# [Task objective]
Give the number of lines below that hold the string "AIDS", and nothing more.

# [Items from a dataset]
______

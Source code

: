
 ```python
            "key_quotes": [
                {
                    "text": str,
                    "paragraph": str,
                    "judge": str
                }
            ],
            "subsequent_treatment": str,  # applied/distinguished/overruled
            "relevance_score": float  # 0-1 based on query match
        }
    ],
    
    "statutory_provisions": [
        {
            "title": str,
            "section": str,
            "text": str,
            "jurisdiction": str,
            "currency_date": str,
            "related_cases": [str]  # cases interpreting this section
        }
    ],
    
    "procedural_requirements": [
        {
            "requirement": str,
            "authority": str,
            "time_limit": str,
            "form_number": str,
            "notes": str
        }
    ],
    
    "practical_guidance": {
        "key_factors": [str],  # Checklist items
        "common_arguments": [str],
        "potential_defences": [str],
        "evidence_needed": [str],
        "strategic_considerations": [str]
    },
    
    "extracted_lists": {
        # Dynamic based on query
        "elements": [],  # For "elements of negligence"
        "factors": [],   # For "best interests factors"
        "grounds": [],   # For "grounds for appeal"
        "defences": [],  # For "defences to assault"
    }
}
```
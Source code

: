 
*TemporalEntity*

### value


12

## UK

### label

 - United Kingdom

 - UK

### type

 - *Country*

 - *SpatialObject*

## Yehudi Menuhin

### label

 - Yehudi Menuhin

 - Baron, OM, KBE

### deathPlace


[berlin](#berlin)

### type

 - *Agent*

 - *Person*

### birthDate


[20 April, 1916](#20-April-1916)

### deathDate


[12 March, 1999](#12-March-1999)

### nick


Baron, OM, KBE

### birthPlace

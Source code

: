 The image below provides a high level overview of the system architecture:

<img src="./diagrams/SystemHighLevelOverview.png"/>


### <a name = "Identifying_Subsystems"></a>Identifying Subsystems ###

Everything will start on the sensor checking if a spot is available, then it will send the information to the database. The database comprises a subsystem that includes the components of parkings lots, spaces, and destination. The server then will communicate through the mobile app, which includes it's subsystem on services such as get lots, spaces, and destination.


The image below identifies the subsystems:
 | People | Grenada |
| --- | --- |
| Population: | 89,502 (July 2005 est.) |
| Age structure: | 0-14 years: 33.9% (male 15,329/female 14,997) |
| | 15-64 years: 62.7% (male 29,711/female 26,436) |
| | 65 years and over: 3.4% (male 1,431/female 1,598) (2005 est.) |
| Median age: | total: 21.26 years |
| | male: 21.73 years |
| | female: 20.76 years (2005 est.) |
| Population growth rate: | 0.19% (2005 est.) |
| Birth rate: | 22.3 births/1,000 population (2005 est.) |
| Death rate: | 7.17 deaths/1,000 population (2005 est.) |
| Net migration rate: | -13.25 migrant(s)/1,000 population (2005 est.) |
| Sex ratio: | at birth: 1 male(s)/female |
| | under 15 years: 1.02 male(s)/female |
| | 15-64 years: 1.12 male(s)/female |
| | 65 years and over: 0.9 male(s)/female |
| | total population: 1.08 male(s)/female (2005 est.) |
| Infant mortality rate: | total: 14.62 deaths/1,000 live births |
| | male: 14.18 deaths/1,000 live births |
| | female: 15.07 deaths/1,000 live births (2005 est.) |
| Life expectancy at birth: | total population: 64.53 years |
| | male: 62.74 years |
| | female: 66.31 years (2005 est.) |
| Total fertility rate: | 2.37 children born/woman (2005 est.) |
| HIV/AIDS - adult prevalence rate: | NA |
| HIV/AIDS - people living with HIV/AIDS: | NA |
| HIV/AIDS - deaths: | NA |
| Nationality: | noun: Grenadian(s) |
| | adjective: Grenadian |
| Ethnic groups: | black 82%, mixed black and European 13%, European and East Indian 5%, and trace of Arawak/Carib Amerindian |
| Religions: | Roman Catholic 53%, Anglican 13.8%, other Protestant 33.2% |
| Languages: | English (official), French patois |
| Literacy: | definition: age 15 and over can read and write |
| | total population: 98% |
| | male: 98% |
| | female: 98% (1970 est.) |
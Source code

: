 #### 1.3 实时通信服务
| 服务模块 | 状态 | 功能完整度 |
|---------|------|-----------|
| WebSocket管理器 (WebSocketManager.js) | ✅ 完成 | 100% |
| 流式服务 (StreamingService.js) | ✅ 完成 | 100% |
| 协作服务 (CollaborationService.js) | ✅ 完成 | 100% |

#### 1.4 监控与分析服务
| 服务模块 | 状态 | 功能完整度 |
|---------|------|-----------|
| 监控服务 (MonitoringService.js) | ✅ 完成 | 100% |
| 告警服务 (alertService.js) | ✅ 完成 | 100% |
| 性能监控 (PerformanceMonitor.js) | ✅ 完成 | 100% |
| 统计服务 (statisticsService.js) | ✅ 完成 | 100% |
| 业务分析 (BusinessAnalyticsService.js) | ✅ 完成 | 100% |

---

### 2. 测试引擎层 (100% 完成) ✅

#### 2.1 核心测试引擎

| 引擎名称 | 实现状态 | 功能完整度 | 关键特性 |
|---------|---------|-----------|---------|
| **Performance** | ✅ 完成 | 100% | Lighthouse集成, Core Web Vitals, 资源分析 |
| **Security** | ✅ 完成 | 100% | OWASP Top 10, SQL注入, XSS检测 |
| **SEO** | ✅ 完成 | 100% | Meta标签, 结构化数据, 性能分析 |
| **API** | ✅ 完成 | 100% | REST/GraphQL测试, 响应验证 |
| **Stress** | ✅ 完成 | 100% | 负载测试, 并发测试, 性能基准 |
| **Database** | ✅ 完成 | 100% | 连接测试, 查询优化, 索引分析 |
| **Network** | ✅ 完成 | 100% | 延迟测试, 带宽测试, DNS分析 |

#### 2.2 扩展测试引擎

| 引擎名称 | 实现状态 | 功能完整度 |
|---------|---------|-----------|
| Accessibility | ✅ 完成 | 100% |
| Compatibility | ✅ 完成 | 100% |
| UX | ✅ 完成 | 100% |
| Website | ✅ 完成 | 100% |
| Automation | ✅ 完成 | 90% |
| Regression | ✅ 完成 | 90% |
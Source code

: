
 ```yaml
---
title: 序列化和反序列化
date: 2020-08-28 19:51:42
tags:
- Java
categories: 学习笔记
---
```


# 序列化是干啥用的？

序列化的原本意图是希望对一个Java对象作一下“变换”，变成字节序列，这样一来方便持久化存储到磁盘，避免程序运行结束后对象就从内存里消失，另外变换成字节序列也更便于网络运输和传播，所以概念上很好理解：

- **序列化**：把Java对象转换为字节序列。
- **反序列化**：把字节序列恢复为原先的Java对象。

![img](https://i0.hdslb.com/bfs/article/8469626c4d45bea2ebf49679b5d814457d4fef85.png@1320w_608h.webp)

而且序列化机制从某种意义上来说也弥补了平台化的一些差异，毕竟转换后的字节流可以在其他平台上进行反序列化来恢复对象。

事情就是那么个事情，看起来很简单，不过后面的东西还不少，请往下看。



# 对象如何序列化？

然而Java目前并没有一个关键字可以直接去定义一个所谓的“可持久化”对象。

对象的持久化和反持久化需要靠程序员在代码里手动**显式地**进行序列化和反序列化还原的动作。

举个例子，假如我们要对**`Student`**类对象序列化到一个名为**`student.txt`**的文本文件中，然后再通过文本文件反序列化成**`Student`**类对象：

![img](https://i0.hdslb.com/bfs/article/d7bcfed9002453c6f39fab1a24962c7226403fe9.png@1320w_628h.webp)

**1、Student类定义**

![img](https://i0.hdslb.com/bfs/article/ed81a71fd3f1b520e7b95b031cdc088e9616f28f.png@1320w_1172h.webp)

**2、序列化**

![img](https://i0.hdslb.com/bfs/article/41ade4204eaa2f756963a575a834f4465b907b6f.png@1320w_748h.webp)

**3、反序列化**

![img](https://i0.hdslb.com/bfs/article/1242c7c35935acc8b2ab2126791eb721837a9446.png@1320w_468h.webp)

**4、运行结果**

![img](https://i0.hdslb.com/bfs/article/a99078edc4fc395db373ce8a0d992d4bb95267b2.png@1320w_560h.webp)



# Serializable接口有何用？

______

# [Your solution]
3